Jean Monnet Professor ad personam & Professor Emeritus of European Politics, University of Bath

Welcome to my webpage!

I am the Emeritus Professor of European Politics at the University of Bath. In spring 2022, I formally retired after fifty-five years of university teaching, but I continue to be active in research, writing and lecturing.

Between 1966 and 2022, I held appointments at the Collège de Genève, the Université de la Sorbonne Nouvelle-Paris III, the University of Wisconsin-Madison, Aston University, the University of Bath, Yale University, and Harvard University.

I have also held Visiting Professorships at the Institut d’Etudes Politiques (Sciences-Po), Paris; the Free University of Berlin; Luiss Guido-Carli University (Rome); the University of Washington-Seattle; New York University; Columbia University; the New School for Social Research, New York; the University of Chapel Hill-North Carolina; the University of New South Wales, Canberra.

I originally trained as a historian and my early publications (1970 to 1985) were on late nineteenth-century French social history.

In the mid-1970s, in part because of my involvement in anti-Vietnam War activism in Paris, I began to switch my focus to international relations. Over the past forty years (1983 to 2023), I have researched and written about questions related to the security and defence policy of France and the European Union.

I have published fifteen academic books, almost two hundred academic journal articles and over one hundred chapters in edited academic books. I have delivered five hundred and fifty conference papers in thirty-four countries on five continents.

I have also been deeply involved in the policy world and have worked closely with numerous think-tanks across Europe. In addition to my purely academic work, I have published widely in more policy-oriented outlets. I have consulted with governments in both Europe and the US.

Although I was born and formally educated in the United Kingdom, my main scholarly focus has been on the European Union and France. I have lived for decades in Paris, which I have seen since the late 1960s as my home. In 2019, I was honoured to be awarded French citizenship under the special regime of “étranger ayant contribué au rayonnement de la France”[1].

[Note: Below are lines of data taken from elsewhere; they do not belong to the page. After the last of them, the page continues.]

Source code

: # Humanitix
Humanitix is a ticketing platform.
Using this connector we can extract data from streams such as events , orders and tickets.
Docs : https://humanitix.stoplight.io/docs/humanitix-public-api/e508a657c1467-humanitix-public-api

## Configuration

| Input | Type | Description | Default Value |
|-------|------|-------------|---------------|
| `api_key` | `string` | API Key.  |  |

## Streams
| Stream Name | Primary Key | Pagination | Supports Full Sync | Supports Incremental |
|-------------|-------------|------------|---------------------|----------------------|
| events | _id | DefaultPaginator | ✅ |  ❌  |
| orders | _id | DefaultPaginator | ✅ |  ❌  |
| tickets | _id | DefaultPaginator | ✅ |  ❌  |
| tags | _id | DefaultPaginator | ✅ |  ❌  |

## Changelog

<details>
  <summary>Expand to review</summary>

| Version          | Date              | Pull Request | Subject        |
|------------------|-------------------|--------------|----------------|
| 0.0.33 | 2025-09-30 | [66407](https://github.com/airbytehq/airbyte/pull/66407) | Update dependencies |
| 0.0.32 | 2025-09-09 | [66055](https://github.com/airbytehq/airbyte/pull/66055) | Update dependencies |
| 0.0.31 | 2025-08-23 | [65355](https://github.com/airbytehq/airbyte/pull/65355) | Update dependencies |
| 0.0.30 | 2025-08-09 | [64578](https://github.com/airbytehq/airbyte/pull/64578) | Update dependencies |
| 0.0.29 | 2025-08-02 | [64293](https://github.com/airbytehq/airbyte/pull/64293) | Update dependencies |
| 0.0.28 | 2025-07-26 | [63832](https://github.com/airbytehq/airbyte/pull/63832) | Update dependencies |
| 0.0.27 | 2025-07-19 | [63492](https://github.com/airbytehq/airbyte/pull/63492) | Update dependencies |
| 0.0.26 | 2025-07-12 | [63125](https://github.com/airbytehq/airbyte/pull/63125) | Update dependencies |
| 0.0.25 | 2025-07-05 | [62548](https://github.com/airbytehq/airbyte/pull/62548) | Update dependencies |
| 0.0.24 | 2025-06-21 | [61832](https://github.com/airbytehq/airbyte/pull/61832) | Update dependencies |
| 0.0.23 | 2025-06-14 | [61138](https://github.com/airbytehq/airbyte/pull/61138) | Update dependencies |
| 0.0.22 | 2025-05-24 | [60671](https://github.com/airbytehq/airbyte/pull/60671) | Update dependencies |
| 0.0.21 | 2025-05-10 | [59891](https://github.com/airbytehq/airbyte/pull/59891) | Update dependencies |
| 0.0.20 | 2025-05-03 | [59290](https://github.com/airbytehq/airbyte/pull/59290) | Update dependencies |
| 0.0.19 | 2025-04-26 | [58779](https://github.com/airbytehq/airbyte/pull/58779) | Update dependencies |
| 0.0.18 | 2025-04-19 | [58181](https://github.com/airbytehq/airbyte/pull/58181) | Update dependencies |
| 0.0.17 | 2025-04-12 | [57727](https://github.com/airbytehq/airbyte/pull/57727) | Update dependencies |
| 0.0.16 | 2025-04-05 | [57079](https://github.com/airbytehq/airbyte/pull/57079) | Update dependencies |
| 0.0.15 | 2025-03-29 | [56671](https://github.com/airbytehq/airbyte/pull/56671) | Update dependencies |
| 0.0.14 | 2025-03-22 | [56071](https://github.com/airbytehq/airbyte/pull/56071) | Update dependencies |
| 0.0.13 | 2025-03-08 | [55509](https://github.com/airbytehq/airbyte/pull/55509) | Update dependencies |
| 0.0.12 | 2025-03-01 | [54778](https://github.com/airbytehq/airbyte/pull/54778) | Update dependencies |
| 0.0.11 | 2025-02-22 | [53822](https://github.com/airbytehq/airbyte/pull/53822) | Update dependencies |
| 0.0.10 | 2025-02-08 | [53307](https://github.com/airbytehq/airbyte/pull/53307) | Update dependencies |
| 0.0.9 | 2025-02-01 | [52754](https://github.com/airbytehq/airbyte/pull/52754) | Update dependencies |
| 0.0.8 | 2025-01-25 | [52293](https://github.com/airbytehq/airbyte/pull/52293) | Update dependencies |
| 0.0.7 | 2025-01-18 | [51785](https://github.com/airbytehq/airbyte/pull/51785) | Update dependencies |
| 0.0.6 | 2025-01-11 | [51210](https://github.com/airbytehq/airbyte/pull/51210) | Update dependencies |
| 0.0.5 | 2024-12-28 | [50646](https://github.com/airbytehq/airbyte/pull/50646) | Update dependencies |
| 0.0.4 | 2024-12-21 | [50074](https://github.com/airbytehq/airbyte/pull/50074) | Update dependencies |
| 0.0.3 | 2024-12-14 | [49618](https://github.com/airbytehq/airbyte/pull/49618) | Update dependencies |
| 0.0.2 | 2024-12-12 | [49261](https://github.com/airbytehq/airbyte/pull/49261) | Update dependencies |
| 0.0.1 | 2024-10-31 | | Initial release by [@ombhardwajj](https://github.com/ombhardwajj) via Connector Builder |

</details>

For further elaboration on these basic details, please visit my Wikipedia page at: https://en.wikipedia.org/wiki/Jolyon_Howorth

[1] “foreigner who has contributed to the international significance of France”

Security and Defence Policy in the European Union

The Common Security and Defence Policy (CSDP) has come a long way since its inception as the European Security and Defence Identity under NATO. Yet more than a decade after emerging as an autonomous entity, with its own capacity for civilian crisis management and military action, the European Union's CSDP is still very much a work in progress.

This fully revised and updated new edition provides the most comprehensive account available of the CSDP and the debates surrounding it. It draws on the author's own extensive research in the area, including hundreds of interviews with key actors, and takes account of developments since the reforms of the Lisbon Treaty. A brand new chapter assesses international relations theory and European integration theory as tools to understand the CSDP, and critically engages with theoretical approaches that view security and defense policy as the exclusive domain of sovereign nation-states. The book concludes with an analysis of future hurdles for the European Union as it responds to new and often unpredictable crises across the globe.